Want to live forever? Tech firm wants to create your 'digital alter ego'

Want to live forever? Tech firm wants to create your 'digital alter ego'

PUBLISHED : Sunday, 07 December, 2014, 2:20am
UPDATED : Sunday, 07 December, 2014, 2:20am

By Lana Lam

A new tech start-up is hoping to turn that fantasy into reality by creating a 3D "digital alter ego" of yourself who will talk to your family and friends after you've died.

Since its launch earlier this year, 25,000 hopefuls have signed up to a website called Eterni.me, lured by its tagline "Simply become immortal".

"Nobody wants to be forgotten," said Marius Ursache, co-founder and chief executive of Eterni.me. "All that we offer is to aggregate the digital data that every one of us spreads over the internet during his or her lifetime and condense them in a digital alter ego that allows an easy way of accessing this information in a focused manner."

All the digital content you create during your lifetime will be combined with artificial intelligence.

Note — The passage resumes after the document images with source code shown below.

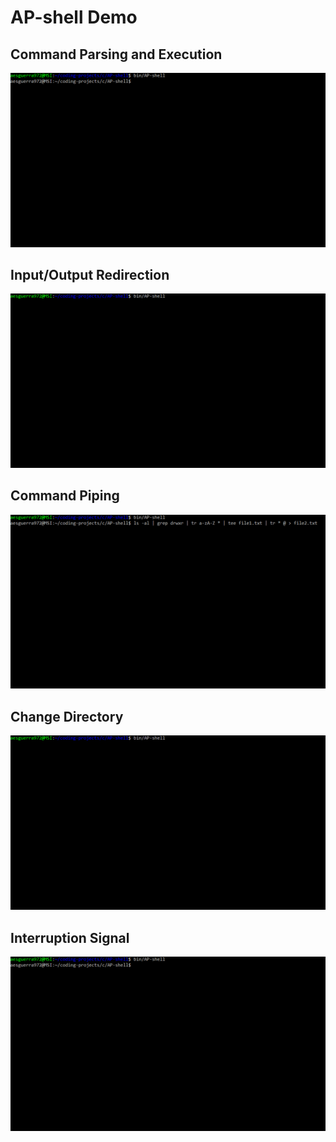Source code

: # AP-shell Demo
## Command Parsing and Execution
![](https://github.com/aesgu001/AP-shell/blob/main/img/ap-shell.gif)
## Input/Output Redirection
![](https://github.com/aesgu001/AP-shell/blob/main/img/io-redirection.gif)
## Command Piping
![](https://github.com/aesgu001/AP-shell/blob/main/img/piping.gif)
## Change Directory
![](https://github.com/aesgu001/AP-shell/blob/main/img/cd.gif)
## Interruption Signal
![](https://github.com/aesgu001/AP-shell/blob/main/img/sigint.gif)
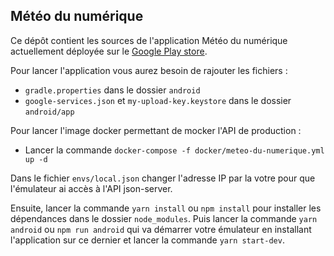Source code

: Météo du numérique
-----

Ce dépôt contient les sources de l'application Météo du numérique actuellement déployée sur le [Google Play store](https://play.google.com/store/apps/details?id=com.meteodunumerique&gl=FR).

Pour lancer l'application vous aurez besoin de rajouter les fichiers :
* `gradle.properties` dans le dossier `android`
* `google-services.json` et `my-upload-key.keystore` dans le dossier `android/app`

Pour lancer l'image docker permettant de mocker l'API de production :
* Lancer la commande `docker-compose -f docker/meteo-du-numerique.yml up -d`

Dans le fichier `envs/local.json` changer l'adresse IP par la votre pour que l'émulateur ai accès à l'API json-server.

Ensuite, lancer la commande `yarn install` ou `npm install` pour installer les dépendances dans le dossier `node_modules`. Puis lancer la commande `yarn android` ou `npm run android` qui va démarrer votre émulateur en installant l'application sur ce dernier et lancer la commande `yarn start-dev`.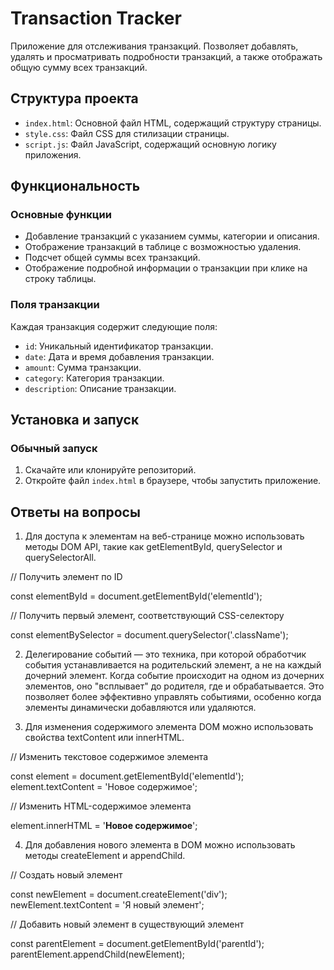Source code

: # Transaction Tracker

Приложение для отслеживания транзакций. Позволяет добавлять, удалять и просматривать подробности транзакций, а также отображать общую сумму всех транзакций.

## Структура проекта

- `index.html`: Основной файл HTML, содержащий структуру страницы.
- `style.css`: Файл CSS для стилизации страницы.
- `script.js`: Файл JavaScript, содержащий основную логику приложения.

## Функциональность

### Основные функции

- Добавление транзакций с указанием суммы, категории и описания.
- Отображение транзакций в таблице с возможностью удаления.
- Подсчет общей суммы всех транзакций.
- Отображение подробной информации о транзакции при клике на строку таблицы.

### Поля транзакции

Каждая транзакция содержит следующие поля:

- `id`: Уникальный идентификатор транзакции.
- `date`: Дата и время добавления транзакции.
- `amount`: Сумма транзакции.
- `category`: Категория транзакции.
- `description`: Описание транзакции.

## Установка и запуск

### Обычный запуск

1. Скачайте или клонируйте репозиторий.
2. Откройте файл `index.html` в браузере, чтобы запустить приложение.

## Ответы на вопросы
1. Для доступа к элементам на веб-странице можно использовать методы DOM API, такие как getElementById, querySelector и querySelectorAll.

// Получить элемент по ID

const elementById = document.getElementById('elementId');

// Получить первый элемент, соответствующий CSS-селектору

const elementBySelector = document.querySelector('.className');

2. Делегирование событий — это техника, при которой обработчик события устанавливается на родительский элемент, а не на каждый дочерний элемент. Когда событие происходит на одном из дочерних элементов, оно "всплывает" до родителя, где и обрабатывается. Это позволяет более эффективно управлять событиями, особенно когда элементы динамически добавляются или удаляются.

3. Для изменения содержимого элемента DOM можно использовать свойства textContent или innerHTML.

// Изменить текстовое содержимое элемента

const element = document.getElementById('elementId');
element.textContent = 'Новое содержимое';

// Изменить HTML-содержимое элемента

element.innerHTML = '<strong>Новое содержимое</strong>';

4. Для добавления нового элемента в DOM можно использовать методы createElement и appendChild.

// Создать новый элемент

const newElement = document.createElement('div');
newElement.textContent = 'Я новый элемент';

// Добавить новый элемент в существующий элемент

const parentElement = document.getElementById('parentId');
parentElement.appendChild(newElement);
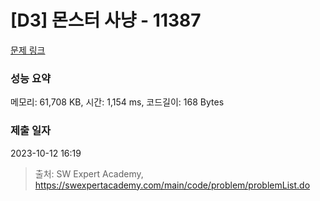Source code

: # [D3] 몬스터 사냥 - 11387 

[문제 링크](https://swexpertacademy.com/main/code/problem/problemDetail.do?contestProbId=AXb6LR76vCcDFARR) 

### 성능 요약

메모리: 61,708 KB, 시간: 1,154 ms, 코드길이: 168 Bytes

### 제출 일자

2023-10-12 16:19



> 출처: SW Expert Academy, https://swexpertacademy.com/main/code/problem/problemList.do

Ursache says the result will be a digital version of your personality that will "interact with and offer information and advice to your family and friends after you pass away".

In signing up, you nominated which digital streams you wanted to process - Facebook, Twitter, emails, photos, location history, maybe even data from wearable technology like Google Glass or Fitbit, Ursache said.

"Facebook has a lot of information, but that's not who you are," he said, adding that "a lot of what we post there is junk". By collecting a wider range of digital content, it becomes a more realistic virtual picture of you.

Later, you will interact with this data in the form of an artificial intelligence avatar, or chatbot, which will try to emulate you, including how you look. As the technology advances, it will replicate your personality.

"What I want to re-emphasise is that we're not trying to create your clone, but to help you curate and leave a legacy for, well, eternity," Ursache told the
Post.

The idea was concocted in February when Ursache teamed up with two other computer engineers at an entrepreneurship development programme at the Massachusetts Institute of Technology in Boston. Ursache said the trio had been working on the technical side of the idea over the past few months and that an early version of the service would be launched next year.